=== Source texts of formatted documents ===
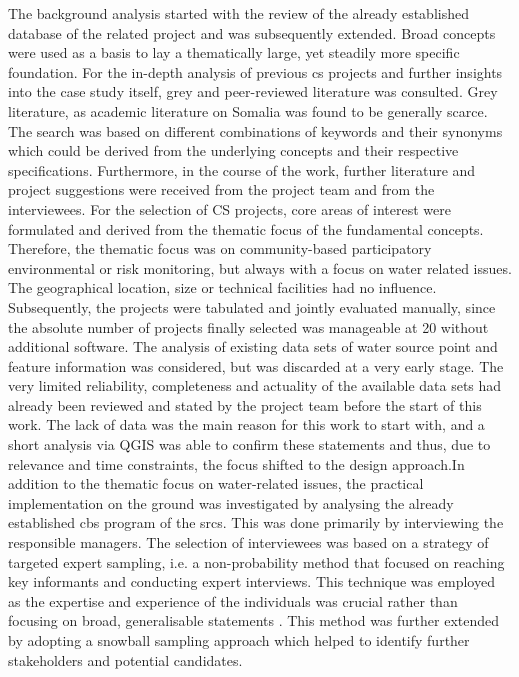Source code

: The background analysis started with the review of the already established database of the related project and was subsequently extended. Broad concepts were used as a basis to lay a thematically large, yet steadily more specific foundation. For the in-depth analysis of previous \acrshort*{cs} projects and further insights into the case study itself, grey and peer-reviewed literature was consulted. Grey literature, as academic literature on Somalia was found to be generally scarce. The search was based on different combinations of keywords and their synonyms which could be derived from the underlying concepts and their respective specifications. Furthermore, in the course of the work, further literature and project suggestions were received from the project team and from the interviewees. For the selection of CS projects, core areas of interest were formulated and derived from the thematic focus of the fundamental concepts. Therefore, the thematic focus was on community-based participatory environmental or risk monitoring, but always with a focus on water related issues. The geographical location, size or technical facilities had no influence. Subsequently, the projects were tabulated and jointly evaluated manually, since the absolute number of projects finally selected was manageable at 20 without additional software.\linebreak[1]
The analysis of existing data sets of water source point and feature information was considered, but was discarded at a very early stage. The very limited reliability, completeness and actuality of the available data sets had already been reviewed and stated by the project team before the start of this work. The lack of data was the main reason for this work to start with, and a short analysis via QGIS was able to confirm these statements and thus, due to relevance and time constraints, the focus shifted to the design approach.\linebreak[0]
In addition to the thematic focus on water-related issues, the practical implementation on the ground was investigated by analysing the already established \acrshort*{cbs} program of the \acrshort*{srcs}. This was done primarily by interviewing the responsible managers.
The selection of interviewees was based on a strategy of targeted expert sampling, i.e. a non-probability method that focused on reaching key informants and conducting expert interviews. This technique was employed as the expertise and experience of the individuals was crucial rather than focusing on broad, generalisable statements \autocite{pelzResearchMethodsSocial}. This method was further extended by adopting a snowball sampling approach which helped to identify further stakeholders and potential candidates.\linebreak[1]
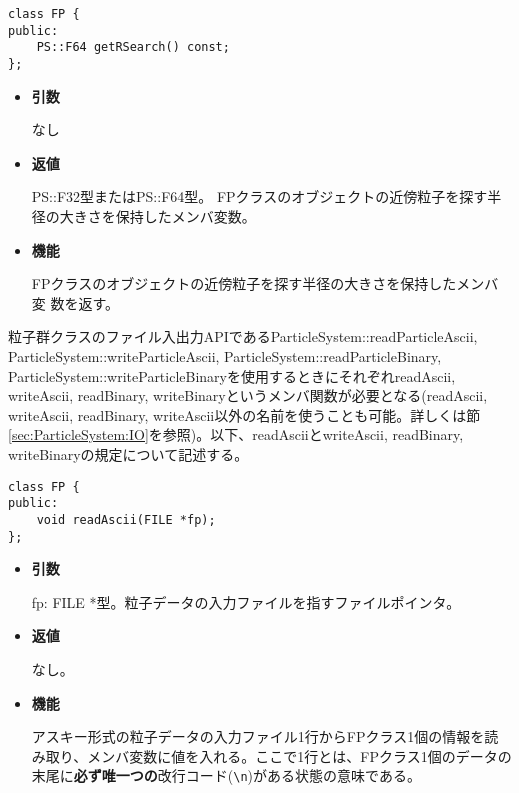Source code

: \begin{screen}
\begin{verbatim}
class FP {
public:
    PS::F64 getRSearch() const;
};
\end{verbatim}
\end{screen}

\begin{itemize}

\item {\bf 引数}

  なし
  
\item {\bf 返値}

  PS::F32型またはPS::F64型。 FPクラスのオブジェクトの近傍粒子を探す半
  径の大きさを保持したメンバ変数。
  
\item {\bf 機能}

  FPクラスのオブジェクトの近傍粒子を探す半径の大きさを保持したメンバ変
  数を返す。

\end{itemize}

\label{sec:userdefined_fullparticle_io}

粒子群クラスのファイル入出力APIであるParticleSystem::readParticleAscii, ParticleSystem::writeParticleAscii, ParticleSystem::readParticleBinary, ParticleSystem::writeParticleBinaryを使用するときにそれぞれreadAscii, writeAscii, readBinary, writeBinaryというメンバ関数が必要となる(readAscii, writeAscii, readBinary, writeAscii以外の名前を使うことも可能。詳しくは節\ref{sec:ParticleSystem:IO}を参照)。以下、readAsciiとwriteAscii, readBinary, writeBinaryの規定について記述する。

\label{sec:FP_readAscii}

\begin{screen}
\begin{verbatim}
class FP {
public:
    void readAscii(FILE *fp);
};
\end{verbatim}
\end{screen}

\begin{itemize}

\item {\bf 引数}

  fp: FILE *型。粒子データの入力ファイルを指すファイルポインタ。
  
\item {\bf 返値}

  なし。
  
\item {\bf 機能}

  アスキー形式の粒子データの入力ファイル1行からFPクラス1個の情報を読み取り、メンバ変数に値を入れる。ここで1行とは、FPクラス1個のデータの末尾に\textbf{必ず唯一つの}改行コード(\texttt{\textbackslash n})がある状態の意味である。
\end{itemize}

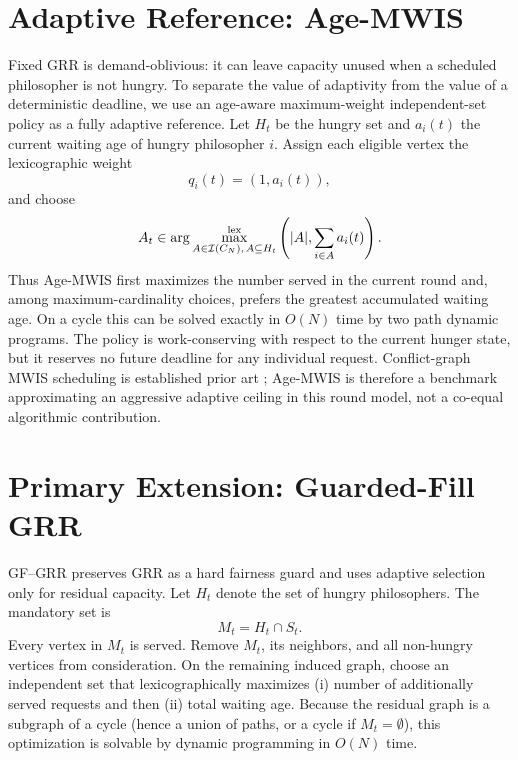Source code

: \documentclass[10pt,journal]{IEEEtran}
\newcommand{\GF}{\textsc{GF--GRR}\xspace}
\begin{document}
\section{Adaptive Reference: Age-MWIS}
Fixed GRR is demand-oblivious: it can leave capacity unused when a scheduled philosopher is not hungry. To separate the value of adaptivity from the value of a deterministic deadline, we use an age-aware maximum-weight independent-set policy as a fully adaptive reference. Let $H_t$ be the hungry set and $a_i(t)$ the current waiting age of hungry philosopher $i$. Assign each eligible vertex the lexicographic weight
\begin{equation}
q_i(t)=(1,a_i(t)),
\end{equation}
and choose
\begin{equation}
A_t\in\arg\max_{A\in\mathcal{I}(C_N),\,A\subseteq H_t}^{\rm lex}
\left(|A|,\sum_{i\in A}a_i(t)\right).
\end{equation}
Thus Age-MWIS first maximizes the number served in the current round and, among maximum-cardinality choices, prefers the greatest accumulated waiting age. On a cycle this can be solved exactly in $O(N)$ time by two path dynamic programs. The policy is work-conserving with respect to the current hunger state, but it reserves no future deadline for any individual request. Conflict-graph MWIS scheduling is established prior art \cite{barnoy1998,paschalidis2015}; Age-MWIS is therefore a benchmark approximating an aggressive adaptive ceiling in this round model, not a co-equal algorithmic contribution.

\section{Primary Extension: Guarded-Fill GRR}
\GF preserves GRR as a hard fairness guard and uses adaptive selection only for residual capacity. Let $H_t$ denote the set of hungry philosophers. The mandatory set is
\begin{equation}
M_t=H_t\cap S_t.
\end{equation}
Every vertex in $M_t$ is served. Remove $M_t$, its neighbors, and all non-hungry vertices from consideration. On the remaining induced graph, choose an independent set that lexicographically maximizes (i) number of additionally served requests and then (ii) total waiting age. Because the residual graph is a subgraph of a cycle (hence a union of paths, or a cycle if $M_t=\emptyset$), this optimization is solvable by dynamic programming in $O(N)$ time.
\end{document}
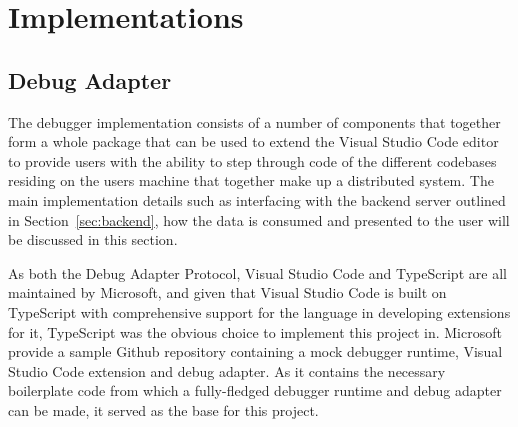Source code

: \documentclass[12pt,pdftex,titlepage]{report}
\begin{document}
        \newpage          
        \section{Implementations}    
            \subsection{Debug Adapter}
            \label{sec:impldebug}
                The debugger implementation consists of a number of components that together form a whole package that can be used to extend the Visual Studio Code editor to provide users with the ability
                to step through code of the different codebases residing on the users machine that together make up a distributed system. The main implementation details such as interfacing with the backend
                server outlined in Section~\ref{sec:backend}, how the data is consumed and presented to the user will be discussed in this section.

                As both the Debug Adapter Protocol, Visual Studio Code and TypeScript are all maintained by Microsoft, and given that Visual Studio Code is built on TypeScript with comprehensive support for the language
                in developing extensions for it, TypeScript was the obvious choice to implement this project in. Microsoft provide a sample Github repository containing a mock debugger runtime, Visual Studio Code extension
                and debug adapter. As it contains the necessary boilerplate code from which a fully-fledged debugger runtime and debug adapter can be made, it served as the base for this project.
\end{document}
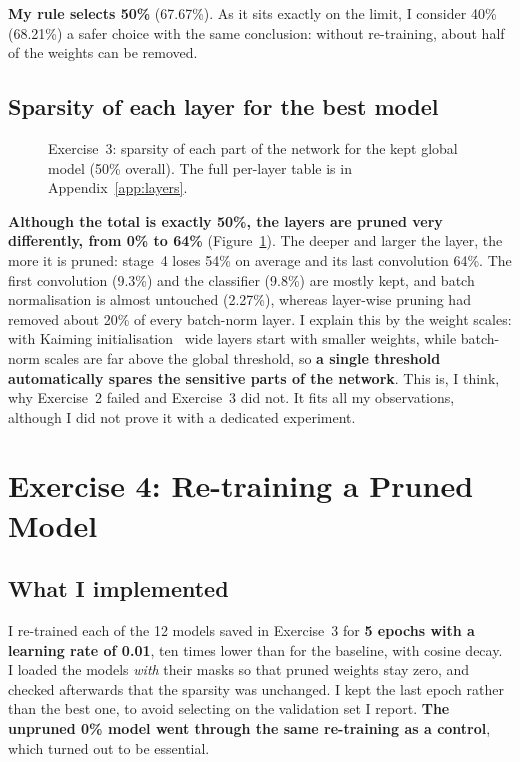 \documentclass[11pt,a4paper]{article}
\begin{document}
\textbf{My rule selects 50\%} (67.67\%). As it sits exactly on the limit, I consider 40\% (68.21\%) a safer choice with the same conclusion: without re-training, about half of the weights can be removed.

\subsection{Sparsity of each layer for the best model}

\begin{figure}[H]
\centering

\caption{Exercise~3: sparsity of each part of the network for the kept global model (50\% overall). The full per-layer table is in Appendix~\ref{app:layers}.}
\label{fig:layers}
\end{figure}

\textbf{Although the total is exactly 50\%, the layers are pruned very differently, from 0\% to 64\%} (Figure~\ref{fig:layers}). The deeper and larger the layer, the more it is pruned: stage~4 loses 54\% on average and its last convolution 64\%. The first convolution (9.3\%) and the classifier (9.8\%) are mostly kept, and batch normalisation is almost untouched (2.27\%), whereas layer-wise pruning had removed about 20\% of every batch-norm layer. I explain this by the weight scales: with Kaiming initialisation~\cite{he2015delving} wide layers start with smaller weights, while batch-norm scales are far above the global threshold, so \textbf{a single threshold automatically spares the sensitive parts of the network}. This is, I think, why Exercise~2 failed and Exercise~3 did not. It fits all my observations, although I did not prove it with a dedicated experiment.

\section{Exercise 4: Re-training a Pruned Model}

\subsection{What I implemented}
I re-trained each of the 12 models saved in Exercise~3 for \textbf{5 epochs with a learning rate of 0.01}, ten times lower than for the baseline, with cosine decay. I loaded the models \emph{with} their masks so that pruned weights stay zero, and checked afterwards that the sparsity was unchanged. I kept the last epoch rather than the best one, to avoid selecting on the validation set I report. \textbf{The unpruned 0\% model went through the same re-training as a control}, which turned out to be essential.
\end{document}
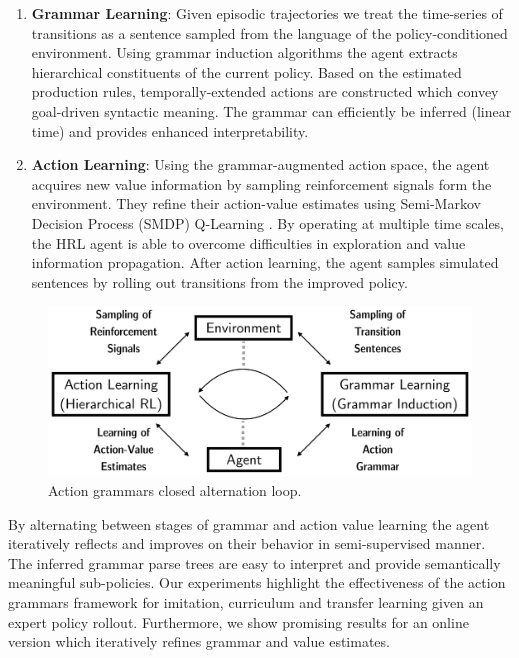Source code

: \documentclass[10pt,letterpaper]{article}
\begin{document}
\begin{enumerate}
	\item \textbf{Grammar Learning}: Given episodic trajectories we treat the time-series of transitions as a sentence sampled from the language of the policy-conditioned environment. Using grammar induction algorithms \cite{Manning_1997} the agent extracts hierarchical constituents of the current policy. Based on the estimated production rules, temporally-extended actions are constructed which convey goal-driven syntactic meaning. The grammar can efficiently be inferred (linear time) and provides enhanced interpretability.
	\item \textbf{Action Learning}: Using the grammar-augmented action space, the agent acquires new value information by sampling reinforcement signals form the environment. They refine their action-value estimates using Semi-Markov Decision Process (SMDP) Q-Learning \cite{Bradtke_1995}. By operating at multiple time scales, the HRL agent is able to overcome difficulties in exploration and value information propagation. After action learning, the agent samples simulated sentences by rolling out transitions from the improved policy.
\end{enumerate}

\begin{figure}
    \centering
    \includegraphics[width=\linewidth]{figures/concept_al_gl.png}
    \caption{Action grammars closed alternation loop.}
    \label{fig:loop_ag}
\end{figure}

By alternating between stages of grammar and action value learning the agent iteratively reflects and improves on their behavior in semi-supervised manner. The inferred grammar parse trees are easy to interpret and provide semantically meaningful sub-policies.
Our experiments highlight the effectiveness of the action grammars framework for imitation, curriculum and transfer learning given an expert policy rollout. Furthermore, we show promising results for an online version which iteratively refines grammar and value estimates. 
\end{document}
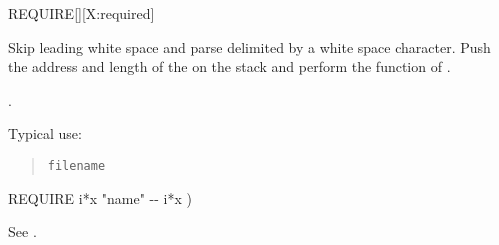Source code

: \begin{worddef}{}{REQUIRE}[][X:required]
\item {}

	Skip leading white space and parse  delimited by a
	white space character. Push the address and length of the
	 on the stack and perform the function of
	.

\see {}.

	\begin{defer}
	\rationale
		Typical use:
		\begin{quote}
			 \texttt{filename}
		\end{quote}

	\implementation
		\word{:} REQUIRE  i*x "name" -{}- i*x ) \\
		\tab {}  \word{;}

	\testing*
		See .
	\end{defer}
\end{worddef}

=== Brief ===
Give the lines above again exactly, from the one containing "Our experiments highlight" to the one containing "Skip leading white", both included, but leave out the pictures.

=== Answer box ===
Our experiments highlight the effectiveness of the action grammars framework for imitation, curriculum and transfer learning given an expert policy rollout. Furthermore, we show promising results for an online version which iteratively refines grammar and value estimates. 
\end{document}
Source code

: \begin{worddef}{}{REQUIRE}[][X:required]
\item {}

	Skip leading white space and parse  delimited by a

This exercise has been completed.